Where a line of the records contains the word "style", show that line.
"""
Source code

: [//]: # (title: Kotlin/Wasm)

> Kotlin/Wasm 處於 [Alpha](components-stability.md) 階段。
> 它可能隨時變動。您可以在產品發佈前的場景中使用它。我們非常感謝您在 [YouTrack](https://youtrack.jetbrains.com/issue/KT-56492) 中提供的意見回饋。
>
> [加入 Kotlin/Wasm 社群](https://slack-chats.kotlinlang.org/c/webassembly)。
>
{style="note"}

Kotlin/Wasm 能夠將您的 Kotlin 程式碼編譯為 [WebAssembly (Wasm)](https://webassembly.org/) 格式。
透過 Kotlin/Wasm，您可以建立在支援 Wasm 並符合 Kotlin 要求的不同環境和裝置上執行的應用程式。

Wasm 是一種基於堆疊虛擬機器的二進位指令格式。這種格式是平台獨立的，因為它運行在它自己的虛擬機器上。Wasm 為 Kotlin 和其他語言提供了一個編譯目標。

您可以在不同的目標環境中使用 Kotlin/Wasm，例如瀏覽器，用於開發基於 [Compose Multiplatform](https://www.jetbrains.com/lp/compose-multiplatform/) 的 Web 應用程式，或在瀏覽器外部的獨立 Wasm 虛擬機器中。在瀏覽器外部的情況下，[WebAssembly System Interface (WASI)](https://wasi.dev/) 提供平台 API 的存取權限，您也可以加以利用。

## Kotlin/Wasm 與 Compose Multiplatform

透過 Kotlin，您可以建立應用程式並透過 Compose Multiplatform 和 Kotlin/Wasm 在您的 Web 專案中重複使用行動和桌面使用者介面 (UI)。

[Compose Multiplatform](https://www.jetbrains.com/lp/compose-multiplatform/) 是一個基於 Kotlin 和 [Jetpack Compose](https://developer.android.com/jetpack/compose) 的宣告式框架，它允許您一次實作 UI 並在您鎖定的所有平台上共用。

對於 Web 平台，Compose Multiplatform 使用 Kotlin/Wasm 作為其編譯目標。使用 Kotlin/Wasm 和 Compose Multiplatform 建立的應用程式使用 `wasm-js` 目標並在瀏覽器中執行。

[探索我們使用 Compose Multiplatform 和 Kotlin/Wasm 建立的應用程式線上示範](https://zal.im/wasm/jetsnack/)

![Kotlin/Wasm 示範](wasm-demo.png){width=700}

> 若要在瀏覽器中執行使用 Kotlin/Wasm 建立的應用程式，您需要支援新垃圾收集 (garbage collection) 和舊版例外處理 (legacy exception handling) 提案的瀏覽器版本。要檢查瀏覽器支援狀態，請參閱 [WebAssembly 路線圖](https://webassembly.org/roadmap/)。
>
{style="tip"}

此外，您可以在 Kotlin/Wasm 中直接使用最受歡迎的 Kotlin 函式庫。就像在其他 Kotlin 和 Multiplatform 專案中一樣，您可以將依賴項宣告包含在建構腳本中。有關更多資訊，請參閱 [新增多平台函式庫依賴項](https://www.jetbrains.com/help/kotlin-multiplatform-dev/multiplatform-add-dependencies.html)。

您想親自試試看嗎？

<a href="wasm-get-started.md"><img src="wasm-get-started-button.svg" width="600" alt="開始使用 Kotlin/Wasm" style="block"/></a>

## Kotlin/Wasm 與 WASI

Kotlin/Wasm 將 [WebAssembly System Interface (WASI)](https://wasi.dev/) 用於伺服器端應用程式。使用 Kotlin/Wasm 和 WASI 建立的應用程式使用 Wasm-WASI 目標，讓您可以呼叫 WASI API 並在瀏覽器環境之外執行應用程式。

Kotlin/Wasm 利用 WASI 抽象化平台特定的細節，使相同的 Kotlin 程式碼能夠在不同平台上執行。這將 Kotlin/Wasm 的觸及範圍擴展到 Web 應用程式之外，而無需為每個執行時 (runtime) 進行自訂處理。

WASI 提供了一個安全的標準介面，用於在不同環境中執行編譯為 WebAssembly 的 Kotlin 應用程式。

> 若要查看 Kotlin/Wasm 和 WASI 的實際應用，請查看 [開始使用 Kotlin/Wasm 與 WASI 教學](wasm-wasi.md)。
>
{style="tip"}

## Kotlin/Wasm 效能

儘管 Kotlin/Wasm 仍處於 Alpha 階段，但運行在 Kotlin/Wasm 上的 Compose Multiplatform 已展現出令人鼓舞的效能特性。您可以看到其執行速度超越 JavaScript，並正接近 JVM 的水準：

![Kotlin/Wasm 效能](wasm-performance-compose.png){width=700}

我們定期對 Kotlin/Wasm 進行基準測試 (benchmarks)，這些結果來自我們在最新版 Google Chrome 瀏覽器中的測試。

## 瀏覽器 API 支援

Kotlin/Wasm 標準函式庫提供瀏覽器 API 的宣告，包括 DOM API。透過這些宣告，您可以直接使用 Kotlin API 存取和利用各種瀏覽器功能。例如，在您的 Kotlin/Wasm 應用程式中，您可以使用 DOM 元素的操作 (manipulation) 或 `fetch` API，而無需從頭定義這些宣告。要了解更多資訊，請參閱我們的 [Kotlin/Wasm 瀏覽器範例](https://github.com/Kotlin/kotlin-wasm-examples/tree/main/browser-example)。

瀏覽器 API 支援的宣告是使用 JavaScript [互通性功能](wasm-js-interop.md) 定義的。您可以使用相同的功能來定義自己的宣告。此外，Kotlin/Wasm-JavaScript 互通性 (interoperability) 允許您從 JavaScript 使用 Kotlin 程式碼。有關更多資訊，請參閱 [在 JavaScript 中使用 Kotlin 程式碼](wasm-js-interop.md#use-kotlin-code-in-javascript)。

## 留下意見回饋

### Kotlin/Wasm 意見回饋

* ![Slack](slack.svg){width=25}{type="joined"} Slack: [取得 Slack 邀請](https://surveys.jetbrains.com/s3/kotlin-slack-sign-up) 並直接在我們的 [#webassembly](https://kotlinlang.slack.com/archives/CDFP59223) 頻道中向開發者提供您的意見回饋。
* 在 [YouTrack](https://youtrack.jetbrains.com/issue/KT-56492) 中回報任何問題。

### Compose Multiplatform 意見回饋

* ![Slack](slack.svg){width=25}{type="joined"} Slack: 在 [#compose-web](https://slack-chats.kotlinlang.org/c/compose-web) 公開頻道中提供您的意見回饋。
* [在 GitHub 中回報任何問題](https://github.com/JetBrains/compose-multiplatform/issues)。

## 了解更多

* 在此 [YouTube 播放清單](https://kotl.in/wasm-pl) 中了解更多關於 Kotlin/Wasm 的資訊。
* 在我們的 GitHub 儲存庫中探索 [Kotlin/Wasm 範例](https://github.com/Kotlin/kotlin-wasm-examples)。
"""
» **ANSWER BELOW**:
{style="note"}
{style="tip"}
<a href="wasm-get-started.md"><img src="wasm-get-started-button.svg" width="600" alt="開始使用 Kotlin/Wasm" style="block"/></a>
{style="tip"}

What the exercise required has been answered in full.